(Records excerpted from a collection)
┌────────
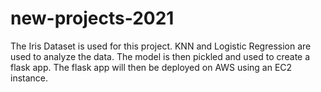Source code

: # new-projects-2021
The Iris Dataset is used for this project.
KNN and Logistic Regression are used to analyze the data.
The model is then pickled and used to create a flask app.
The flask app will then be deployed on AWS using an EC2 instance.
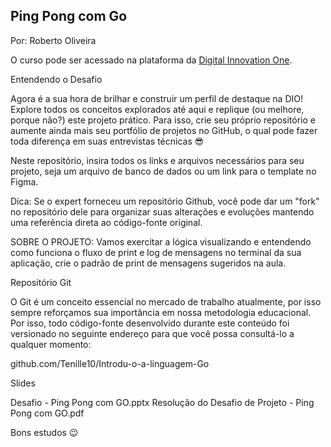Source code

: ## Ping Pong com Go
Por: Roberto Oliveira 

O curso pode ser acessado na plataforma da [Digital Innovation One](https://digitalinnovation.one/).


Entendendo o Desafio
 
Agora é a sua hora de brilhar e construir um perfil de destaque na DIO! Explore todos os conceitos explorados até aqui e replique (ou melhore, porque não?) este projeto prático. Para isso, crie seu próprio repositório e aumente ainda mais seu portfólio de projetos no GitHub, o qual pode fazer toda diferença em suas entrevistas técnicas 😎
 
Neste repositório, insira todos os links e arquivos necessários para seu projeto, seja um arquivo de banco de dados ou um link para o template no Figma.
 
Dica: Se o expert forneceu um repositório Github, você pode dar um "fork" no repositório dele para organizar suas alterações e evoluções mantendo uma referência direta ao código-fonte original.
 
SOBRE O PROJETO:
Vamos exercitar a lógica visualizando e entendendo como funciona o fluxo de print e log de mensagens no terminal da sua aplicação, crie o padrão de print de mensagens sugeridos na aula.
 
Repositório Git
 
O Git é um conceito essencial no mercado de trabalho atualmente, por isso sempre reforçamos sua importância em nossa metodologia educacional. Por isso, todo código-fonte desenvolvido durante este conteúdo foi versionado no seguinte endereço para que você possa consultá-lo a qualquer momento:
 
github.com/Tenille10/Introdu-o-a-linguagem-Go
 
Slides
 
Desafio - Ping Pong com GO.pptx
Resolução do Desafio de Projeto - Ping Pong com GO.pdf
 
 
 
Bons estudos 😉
└────────
┌────────
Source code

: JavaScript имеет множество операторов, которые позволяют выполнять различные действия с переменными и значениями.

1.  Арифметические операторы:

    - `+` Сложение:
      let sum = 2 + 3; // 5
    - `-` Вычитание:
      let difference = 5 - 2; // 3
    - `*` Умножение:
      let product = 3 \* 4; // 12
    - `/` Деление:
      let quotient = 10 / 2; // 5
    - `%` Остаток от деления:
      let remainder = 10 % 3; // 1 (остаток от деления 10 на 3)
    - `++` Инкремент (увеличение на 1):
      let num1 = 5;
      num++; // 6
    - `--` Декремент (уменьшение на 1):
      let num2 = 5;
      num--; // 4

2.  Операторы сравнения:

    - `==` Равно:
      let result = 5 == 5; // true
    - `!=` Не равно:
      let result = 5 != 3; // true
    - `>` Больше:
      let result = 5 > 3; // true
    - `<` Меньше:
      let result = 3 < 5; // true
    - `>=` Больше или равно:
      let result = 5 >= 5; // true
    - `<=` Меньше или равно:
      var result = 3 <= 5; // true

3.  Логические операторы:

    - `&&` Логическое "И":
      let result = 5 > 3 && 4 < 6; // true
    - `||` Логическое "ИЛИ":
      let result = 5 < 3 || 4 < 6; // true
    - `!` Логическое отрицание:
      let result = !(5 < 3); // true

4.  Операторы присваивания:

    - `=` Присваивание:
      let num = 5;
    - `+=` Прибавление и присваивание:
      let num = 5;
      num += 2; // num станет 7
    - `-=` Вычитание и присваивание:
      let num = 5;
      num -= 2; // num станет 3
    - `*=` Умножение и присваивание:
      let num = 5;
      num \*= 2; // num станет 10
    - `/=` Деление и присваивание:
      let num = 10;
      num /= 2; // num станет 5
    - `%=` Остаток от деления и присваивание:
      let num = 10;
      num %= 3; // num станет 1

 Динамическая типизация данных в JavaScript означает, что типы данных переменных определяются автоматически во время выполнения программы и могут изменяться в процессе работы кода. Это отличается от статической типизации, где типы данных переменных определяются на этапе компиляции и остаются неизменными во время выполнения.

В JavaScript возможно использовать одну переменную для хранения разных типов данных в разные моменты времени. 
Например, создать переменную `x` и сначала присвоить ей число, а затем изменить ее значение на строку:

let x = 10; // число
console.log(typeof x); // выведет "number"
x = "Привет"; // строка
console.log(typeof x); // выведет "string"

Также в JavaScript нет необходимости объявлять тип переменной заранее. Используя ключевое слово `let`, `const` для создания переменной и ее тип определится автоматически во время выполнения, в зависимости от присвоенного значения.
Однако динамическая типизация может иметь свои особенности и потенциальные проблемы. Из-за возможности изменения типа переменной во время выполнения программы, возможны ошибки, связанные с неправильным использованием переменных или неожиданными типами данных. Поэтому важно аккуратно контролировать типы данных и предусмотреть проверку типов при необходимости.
└────────
§ **Task to complete**
Copy out the range of lines above starting at the line with "Por: Roberto Oliveira" and ending at the line with "Neste repositório, insira", exactly and including both.

§ **Problem solution**
Por: Roberto Oliveira 

O curso pode ser acessado na plataforma da [Digital Innovation One](https://digitalinnovation.one/).


Entendendo o Desafio
 
Agora é a sua hora de brilhar e construir um perfil de destaque na DIO! Explore todos os conceitos explorados até aqui e replique (ou melhore, porque não?) este projeto prático. Para isso, crie seu próprio repositório e aumente ainda mais seu portfólio de projetos no GitHub, o qual pode fazer toda diferença em suas entrevistas técnicas 😎
 
Neste repositório, insira todos os links e arquivos necessários para seu projeto, seja um arquivo de banco de dados ou um link para o template no Figma.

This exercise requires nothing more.